Collected data:
---+---

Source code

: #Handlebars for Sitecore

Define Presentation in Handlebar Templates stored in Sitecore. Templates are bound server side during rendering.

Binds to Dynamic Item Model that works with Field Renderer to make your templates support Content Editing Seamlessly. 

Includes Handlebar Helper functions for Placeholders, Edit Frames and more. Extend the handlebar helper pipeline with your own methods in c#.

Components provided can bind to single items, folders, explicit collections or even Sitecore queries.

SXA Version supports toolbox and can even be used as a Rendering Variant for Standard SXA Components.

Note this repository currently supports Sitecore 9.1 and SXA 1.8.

---+---

WHAT TO DO: The first line of the entries, the line with "Binds to Dynamic", and every line between them should be retyped exactly, and nothing else.

RESULT:
Source code

: #Handlebars for Sitecore

Define Presentation in Handlebar Templates stored in Sitecore. Templates are bound server side during rendering.

Binds to Dynamic Item Model that works with Field Renderer to make your templates support Content Editing Seamlessly. 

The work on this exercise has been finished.